7.     As stated above, the SO Agreements will provide that the relevant Sales
       Organization Company shall continue to operate the SO Activity during a
       transitional period (but in no event later than September 30, 2000).

       As consideration for these services, Xeikon and Agfa are willing to agree
       to a commission based remuneration to be paid by Xeikon to Agfa.
       Moreover, Xeikon is prepared to carry the losses incurred during such
       period, in accordance with Section 8.11 of the Agreement.

8.     In addition, the SO Agreements will provide that all consumables and
       spare parts used by the relevant Sales Organization Company in connection
       with the SO Activity will be transferred directly from the relevant Sales
       Organization Company to the designated Transferee Entity (except for the
       above-mentioned arrangement with respect to the French and Italian Sales
       Organization Company).

       These SO Agreements will stipulate that such transfer is agreed upon
       against a specific consideration (i.e. based upon price lists provided by
       Xeikon) which will be higher than the consideration which has been agreed
       upon between Agfa and Xeikon (i.e. based upon production cost or, in the
       case of items acquired from third parties, acquisition cost - to be
       increased with reasonably incurred transport and import costs).

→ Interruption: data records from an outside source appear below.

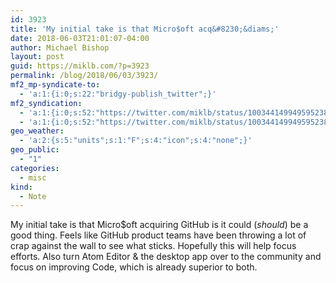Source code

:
 ```yaml
---
id: 3923
title: 'My initial take is that Micro$oft acq&#8230;&diams;'
date: 2018-06-03T21:01:07-04:00
author: Michael Bishop
layout: post
guid: https://miklb.com/?p=3923
permalink: /blog/2018/06/03/3923/
mf2_mp-syndicate-to:
  - 'a:1:{i:0;s:22:"bridgy-publish_twitter";}'
mf2_syndication:
  - 'a:1:{i:0;s:52:"https://twitter.com/miklb/status/1003441499495952384";}'
  - 'a:1:{i:0;s:52:"https://twitter.com/miklb/status/1003441499495952384";}'
geo_weather:
  - 'a:2:{s:5:"units";s:1:"F";s:4:"icon";s:4:"none";}'
geo_public:
  - "1"
categories:
  - misc
kind:
  - Note
---
```

My initial take is that Micro$oft acquiring GitHub is it could (*should*) be a good thing. Feels like GitHub product teams have been throwing a lot of crap against the wall to see what sticks. Hopefully this will help focus efforts. Also turn Atom Editor & the desktop app over to the community and focus on improving Code, which is already superior to both.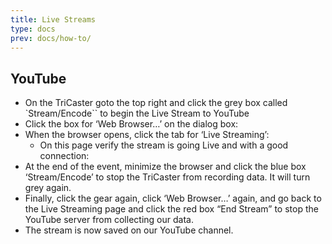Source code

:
 ```yaml
---
title: Live Streams
type: docs
prev: docs/how-to/
---
```


## YouTube
* On the TriCaster goto the top right and click the grey box called `Stream/Encode`` to begin the Live Stream to YouTube
* Click the box for ‘Web Browser…’ on the dialog box:
* When the browser opens, click the tab for ‘Live Streaming’:
  * On this page verify the stream is going Live and with a good connection:
* At the end of the event, minimize the browser and click the blue box ‘Stream/Encode’ to stop the TriCaster from recording data. It will turn grey again.
* Finally, click the gear again, click ‘Web Browser…’ again, and go back to the Live Streaming page and click the red box “End Stream” to stop the YouTube server from collecting our data.
* The stream is now saved on our YouTube channel.



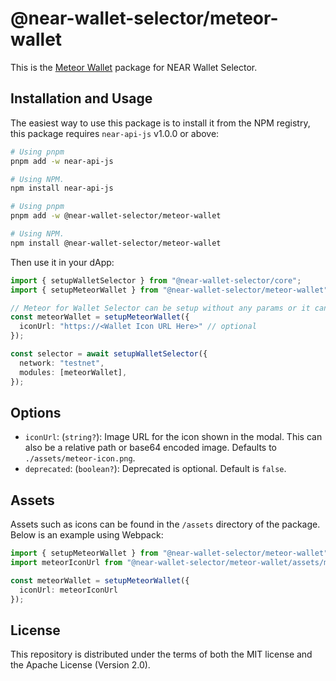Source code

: # @near-wallet-selector/meteor-wallet

This is the [Meteor Wallet](https://meteorwallet.app) package for NEAR Wallet Selector.

## Installation and Usage

The easiest way to use this package is to install it from the NPM registry, this package requires `near-api-js` v1.0.0 or above:

```bash
# Using pnpm
pnpm add -w near-api-js

# Using NPM.
npm install near-api-js
```
```bash
# Using pnpm
pnpm add -w @near-wallet-selector/meteor-wallet

# Using NPM.
npm install @near-wallet-selector/meteor-wallet
```

Then use it in your dApp:

```ts
import { setupWalletSelector } from "@near-wallet-selector/core";
import { setupMeteorWallet } from "@near-wallet-selector/meteor-wallet";

// Meteor for Wallet Selector can be setup without any params or it can take few optional params, see options below.
const meteorWallet = setupMeteorWallet({
  iconUrl: "https://<Wallet Icon URL Here>" // optional
});

const selector = await setupWalletSelector({
  network: "testnet",
  modules: [meteorWallet],
});
```

## Options

- `iconUrl`: (`string?`): Image URL for the icon shown in the modal. This can also be a relative path or base64 encoded image. Defaults to `./assets/meteor-icon.png`.
- `deprecated`: (`boolean?`): Deprecated is optional. Default is `false`.

## Assets

Assets such as icons can be found in the `/assets` directory of the package. Below is an example using Webpack:

```ts
import { setupMeteorWallet } from "@near-wallet-selector/meteor-wallet";
import meteorIconUrl from "@near-wallet-selector/meteor-wallet/assets/meteor-icon.png";

const meteorWallet = setupMeteorWallet({
  iconUrl: meteorIconUrl
});
```

## License

This repository is distributed under the terms of both the MIT license and the Apache License (Version 2.0).
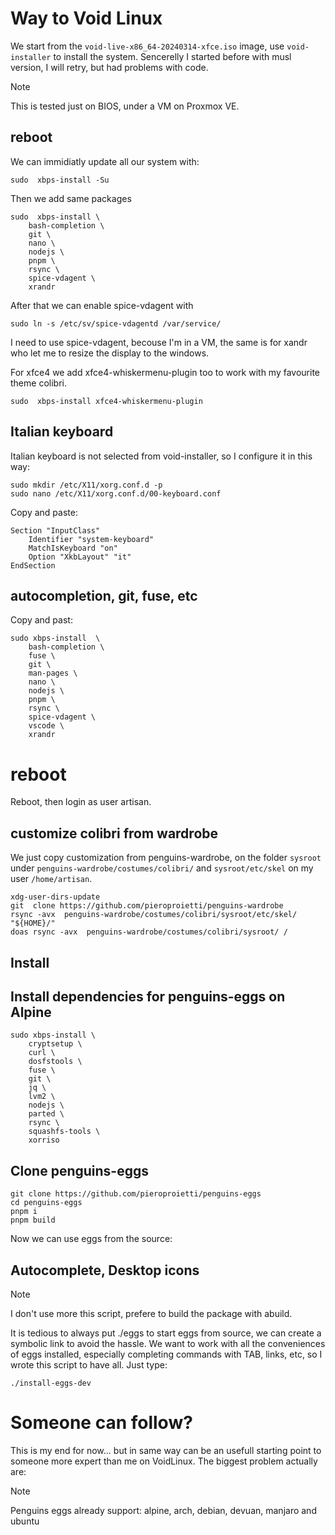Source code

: # Way to Void Linux
We start from the `void-live-x86_64-20240314-xfce.iso` image, use `void-installer` to install the system. Sencerelly I started before with musl version, I will retry, but had problems with code.

> [!NOTE]
> This is tested just on BIOS, under a VM on Proxmox VE.

## reboot
We can immidiatly update all our system with:
``` 
sudo  xbps-install -Su
```

Then we add same packages
``` 
sudo  xbps-install \
    bash-completion \
    git \
    nano \
    nodejs \
    pnpm \
    rsync \
    spice-vdagent \
    xrandr 
``` 

After that we can enable spice-vdagent with
``` 
sudo ln -s /etc/sv/spice-vdagentd /var/service/
``` 
I need to use spice-vdagent, becouse I'm in a VM, the same is for xandr who let me to resize the display to the windows. 

For xfce4 we add xfce4-whiskermenu-plugin too to work with my favourite theme colibri.
``` 
sudo  xbps-install xfce4-whiskermenu-plugin
``` 

## Italian keyboard
Italian keyboard is not selected from void-installer, so I configure it in this way:

```
sudo mkdir /etc/X11/xorg.conf.d -p
sudo nano /etc/X11/xorg.conf.d/00-keyboard.conf
```

Copy and paste:
```
Section "InputClass"
    Identifier "system-keyboard"
    MatchIsKeyboard "on"
    Option "XkbLayout" "it"
EndSection
```

## autocompletion, git, fuse, etc

Copy and past:
```
sudo xbps-install  \
    bash-completion \
    fuse \
    git \
    man-pages \
    nano \
    nodejs \
    pnpm \
    rsync \
    spice-vdagent \
    vscode \
    xrandr 
```

# reboot
Reboot, then login as user artisan.


## customize colibri from wardrobe
We just copy customization from penguins-wardrobe, on the folder `sysroot` under `penguins-wardrobe/costumes/colibri/` and `sysroot/etc/skel` on my user `/home/artisan`.

```
xdg-user-dirs-update
git  clone https://github.com/pieroproietti/penguins-wardrobe
rsync -avx  penguins-wardrobe/costumes/colibri/sysroot/etc/skel/ "${HOME}/"
doas rsync -avx  penguins-wardrobe/costumes/colibri/sysroot/ /

```

## Install 

## Install dependencies for penguins-eggs on Alpine


```
sudo xbps-install \
    cryptsetup \
    curl \
    dosfstools \
    fuse \
    git \
    jq \
    lvm2 \
    nodejs \
    parted \
    rsync \
    squashfs-tools \
    xorriso

```


## Clone penguins-eggs
```
git clone https://github.com/pieroproietti/penguins-eggs
cd penguins-eggs
pnpm i
pnpm build

```

Now we can use eggs from the source:

## Autocomplete, Desktop icons
> [!NOTE]
> I don't use more this script, prefere to build the package with abuild.

It is tedious to always put ./eggs to start eggs from source, we can create a symbolic link to avoid the hassle.  We want to work with all the conveniences of eggs installed, especially completing commands with TAB, links, etc, so I wrote this script to have all. Just type:

```
./install-eggs-dev

```

# Someone can follow? 
This is my end for now... but in same way can be an usefull starting point to someone more expert than me on VoidLinux. The biggest problem actually are: 

> [!NOTE]
> Penguins eggs already support: alpine, arch, debian, devuan, manjaro and ubuntu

       Xeikon and Agfa are willing to agree that Agfa will return, in each case,
       to Xeikon the difference between the outcome of the two mentioned methods
       of calculation of consideration.

9.     The possibility is acknowledged that not all of the consumables and spare
       parts held by the various Sales Organization Companies will be acquired
       by the entity that continues the DPS Activities of those Sales
       Organization Companies. Therefore, Xeikon is willing to undertake,
       towards each of the Sales Oragnization Companies, to acquire such spare
       parts and consumables, provided that certain reductions of valuation
       shall be applied.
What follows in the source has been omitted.